Component interactions

Kubernetes components work collaboratively to ensure the microservices running inside the cluster are functioning as expected. If you deploy a microservice as a DaemonSet, then the Kubernetes components will make sure there will be one pod running the microservice in every node, no more, no less. So what happens behind the scenes? Let's look at a diagram to show the components' interaction at a high level:

Figure 3.1 – Interactions between Kubernetes components

A quick recap on what these components do:

• kube-apiserver: The Kubernetes API server (kube-apiserver) is a control plane component that validates and configures data for objects.
• etcd: etcd is a high-availability key-value store used to store data such as configuration, state, and metadata.
• kube-scheduler: kube-scheduler is a default scheduler for Kubernetes. It watches for newly created pods and assigns the pods to nodes.
• kube-controller-manager: The Kubernetes controller manager is a combination of the core controllers that watch for state updates and make changes to the cluster accordingly.
• cloud-controller-manager: The cloud controller manager runs controllers to interact with the underlying cloud providers.
• kubelet: kubelet registers the node with the API server and monitors the pods created using Podspecs to ensure that the pods and containers are healthy.

It is worth noting that only kube-apiserver communicates with etcd. Other Kubernetes components such as kube-scheduler, kube-controller-manager, and cloud-controller manager interact with kube-apiserver running in the master nodes in order to fulfill their responsibilities.
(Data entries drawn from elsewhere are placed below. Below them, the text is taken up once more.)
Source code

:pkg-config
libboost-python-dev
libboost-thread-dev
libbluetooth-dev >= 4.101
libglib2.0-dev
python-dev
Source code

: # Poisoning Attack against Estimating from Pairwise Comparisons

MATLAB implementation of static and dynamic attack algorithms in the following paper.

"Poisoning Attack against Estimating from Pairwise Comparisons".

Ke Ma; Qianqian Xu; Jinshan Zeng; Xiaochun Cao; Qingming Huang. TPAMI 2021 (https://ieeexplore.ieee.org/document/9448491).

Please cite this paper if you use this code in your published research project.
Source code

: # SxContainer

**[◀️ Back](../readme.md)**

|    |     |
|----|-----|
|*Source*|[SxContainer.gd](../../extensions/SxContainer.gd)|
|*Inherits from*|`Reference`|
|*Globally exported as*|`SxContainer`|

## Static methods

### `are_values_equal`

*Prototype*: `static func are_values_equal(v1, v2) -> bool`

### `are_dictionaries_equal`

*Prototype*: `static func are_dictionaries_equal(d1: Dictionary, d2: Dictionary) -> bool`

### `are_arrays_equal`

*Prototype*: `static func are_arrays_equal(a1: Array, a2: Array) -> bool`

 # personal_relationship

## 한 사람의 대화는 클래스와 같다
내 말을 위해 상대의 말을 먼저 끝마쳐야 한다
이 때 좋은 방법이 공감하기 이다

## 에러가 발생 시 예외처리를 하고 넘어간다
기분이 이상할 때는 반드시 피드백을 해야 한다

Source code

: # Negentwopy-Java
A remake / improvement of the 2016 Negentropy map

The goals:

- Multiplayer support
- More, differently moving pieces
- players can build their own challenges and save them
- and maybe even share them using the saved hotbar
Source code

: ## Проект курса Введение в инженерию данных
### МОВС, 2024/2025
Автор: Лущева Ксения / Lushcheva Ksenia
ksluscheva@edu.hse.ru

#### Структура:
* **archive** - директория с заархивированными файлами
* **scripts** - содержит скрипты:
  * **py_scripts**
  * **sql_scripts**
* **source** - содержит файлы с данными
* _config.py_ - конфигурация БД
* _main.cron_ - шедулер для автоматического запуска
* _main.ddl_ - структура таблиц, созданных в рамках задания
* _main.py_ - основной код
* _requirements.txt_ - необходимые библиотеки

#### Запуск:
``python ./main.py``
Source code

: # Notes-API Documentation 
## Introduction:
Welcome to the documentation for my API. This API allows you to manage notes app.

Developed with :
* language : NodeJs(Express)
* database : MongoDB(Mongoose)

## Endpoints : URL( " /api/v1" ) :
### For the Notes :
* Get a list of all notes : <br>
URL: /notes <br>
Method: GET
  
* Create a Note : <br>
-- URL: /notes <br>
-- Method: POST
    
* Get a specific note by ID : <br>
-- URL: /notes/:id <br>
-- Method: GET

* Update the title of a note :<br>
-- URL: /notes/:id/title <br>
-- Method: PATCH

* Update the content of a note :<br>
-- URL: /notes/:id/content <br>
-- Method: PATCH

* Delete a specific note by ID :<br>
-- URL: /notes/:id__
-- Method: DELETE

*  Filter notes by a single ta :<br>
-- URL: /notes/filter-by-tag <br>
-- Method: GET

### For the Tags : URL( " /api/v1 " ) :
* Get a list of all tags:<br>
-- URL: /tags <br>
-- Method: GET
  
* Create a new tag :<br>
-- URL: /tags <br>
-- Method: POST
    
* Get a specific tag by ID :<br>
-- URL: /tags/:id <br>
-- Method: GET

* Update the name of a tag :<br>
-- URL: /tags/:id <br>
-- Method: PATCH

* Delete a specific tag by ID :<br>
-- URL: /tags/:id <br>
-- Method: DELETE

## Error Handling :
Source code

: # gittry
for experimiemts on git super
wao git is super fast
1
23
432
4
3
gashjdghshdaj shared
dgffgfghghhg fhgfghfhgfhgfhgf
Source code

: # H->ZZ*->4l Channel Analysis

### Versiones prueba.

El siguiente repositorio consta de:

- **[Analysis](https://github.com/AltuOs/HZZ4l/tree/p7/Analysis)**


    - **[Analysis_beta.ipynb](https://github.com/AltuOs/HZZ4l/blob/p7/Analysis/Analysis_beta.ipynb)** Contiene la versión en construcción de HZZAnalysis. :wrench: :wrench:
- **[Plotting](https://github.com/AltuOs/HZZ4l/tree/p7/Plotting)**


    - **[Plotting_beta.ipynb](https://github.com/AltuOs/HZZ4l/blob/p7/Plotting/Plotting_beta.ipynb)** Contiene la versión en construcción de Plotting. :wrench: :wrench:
On the worker nodes, both kubelet and kube-proxy communicate with kube-apiserver.

Let's use a DaemonSet creation as an example to show how these components talk to each other:

Figure 3.2 – Creating a DaemonSet in Kubernetes

To create a DaemonSet, we use the following steps:

1. The user sends a request to kube-apiserver to create a DaemonSet workload via HTTPS.
2. After authentication, authorization, and object validation, kube-apiserver creates the workload object information for the DaemonSet in the etcd database. Neither data in transit nor at rest is encrypted by default in etcd.
3. The DaemonSet controller watches that a new DaemonSet object is created, and then sends a pod creation request to kube-apiserver. Note that the DaemonSet basically means the microservice will run inside a pod in every node.
4. kube-apiserver repeats the actions in step 2 and creates the workload object information for pods in the etcd database.
5. kube-scheduler watches as a new pod is created, then decides which node to run the pod on based on the node selection criteria. After that, kube-scheduler sends a request to kube-apiserver for which node the pod will be running on.
6. kube-apiserver receives the request from kube-scheduler and then updates etcd with the pod's node assignment information.
7. The kubelet running on the worker node watches the new pod that is assigned to this node, then sends request to the Container Runtime Interface (CRI) components, such as Docker, to start a container. After that, the kubelet will send the pod's status back to kube-apiserver.
8. kube-apiserver receives the pod's status information from the kubelet on the target node, then updates the etcd database with the pod status.
9. Once the pods (from the DaemonSet) are created, the pods are able to communicate with other Kubernetes components and the microservice should be up and running.

Note that not all communication between components is secure by default. It depends on the configuration of those components. We will cover this in more detail in Chapter 6, Securing Cluster Components.